1. Field of the Invention
The invention relates to wireless communications and more particularly to data coding and decoding in wireless communications.
2. Background
System resources are often wasted when a cellular wireless communication device can communicate with multiple (more than one) transmission sources. If multiple sources transmit the same information, the sources may increase the interference in the system for other users. Additionally, more network resources may be consumed, such as, for example, by increasing back haul traffic. Back haul traffic is traffic on the network side of an air interface, such as a base station. Thus, for example, in an IS-95 system, an example of back haul is data traffic between a base station and a base station controller.
Resources are also wasted, for example, in soft hand-off (SHO) in cellular wireless communication systems such as, for example, code division multiple access (CDMA). In SHO, a mobile wireless communication device is being transferred from one base station to another base station, based on received signal levels from the two base stations. The mobile station receives data from both the base stations for short duration before a complete hand-off to the next base station is completed. See generally, TIA-2000.5-D “Upper Layer (Layer 3) Signaling Standard for cdma2000® Spread Spectrum Systems”, March 2004, Section 2.6.6, pages 2-471 to 2-619. Typically in SHO, multiple base stations transmit the same information at the same time so that the receiver can combine the information at its front-end. But SHO creates waste through redundancy.
One solution to the problem is cell selection in packet data systems such as IS-856. In cell selection, the cellular wireless communication device determines which of the available transmission sources should send packets. The chosen transmission source sends the next packet, and the other available transmission sources do not send packets.

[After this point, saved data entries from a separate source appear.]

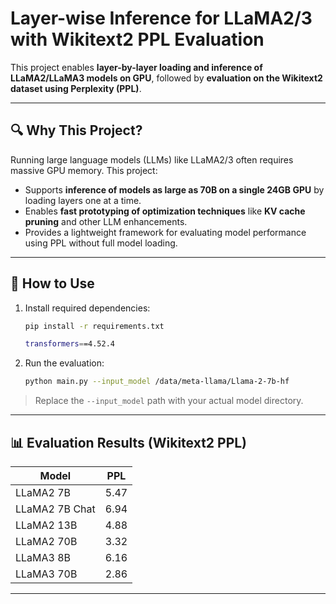 # Layer-wise Inference for LLaMA2/3 with Wikitext2 PPL Evaluation

This project enables **layer-by-layer loading and inference of LLaMA2/LLaMA3 models on GPU**, followed by **evaluation on the Wikitext2 dataset using Perplexity (PPL)**.

---

## 🔍 Why This Project?

Running large language models (LLMs) like LLaMA2/3 often requires massive GPU memory. This project:

- Supports **inference of models as large as 70B on a single 24GB GPU** by loading layers one at a time.
- Enables **fast prototyping of optimization techniques** like **KV cache pruning** and other LLM enhancements.
- Provides a lightweight framework for evaluating model performance using PPL without full model loading.

---

## 🚀 How to Use

1. Install required dependencies:

   ```bash
   pip install -r requirements.txt
   ```
   
   ```bash
   transformers==4.52.4
   ```

3. Run the evaluation:

   ```bash
   python main.py --input_model /data/meta-llama/Llama-2-7b-hf
   ```

> Replace the `--input_model` path with your actual model directory.

---

## 📊 Evaluation Results (Wikitext2 PPL)

| Model            | PPL  |
|------------------|------|
| LLaMA2 7B        | 5.47 |
| LLaMA2 7B Chat   | 6.94 |
| LLaMA2 13B       | 4.88 |
| LLaMA2 70B       | 3.32 |
| LLaMA3 8B        | 6.16 |
| LLaMA3 70B       | 2.86 |

---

A first problem with the cell selection solution is that the transmission sources may not know which packets the cellular wireless communication device has received from other transmission sources, and therefore, the transmission sources may send multiple copies of the same packets, wasting system resources. A solution for the first problem with the cell selection solution is for the cellular wireless communication device to give a next packet indicator in a signaling or other overhead channel, to inform the transmission sources which packet to send, as described in U.S. Pat. Appl. Pub. No. 2002/0145991 A1, published on Oct. 10, 2002, which is hereby incorporated by reference in its entirety.
A second problem with the cell selection solution is increased overhead signaling. Increased overhead signaling occurs regardless of whether the cellular wireless communication device gives a next packet indicator. Increased overhead signaling occurs because the cellular wireless communication device must tell the transmission sources (1) which transmission source should transmit next and, optionally, (2) which packet should be sent next. Transmitting and tracking this information causes overhead and possibly delay in the system.
Cell-Selection also takes away the advantage of combining information from multiple base stations, especially, at the hand-off regions where signal strength from all the base stations could be weak.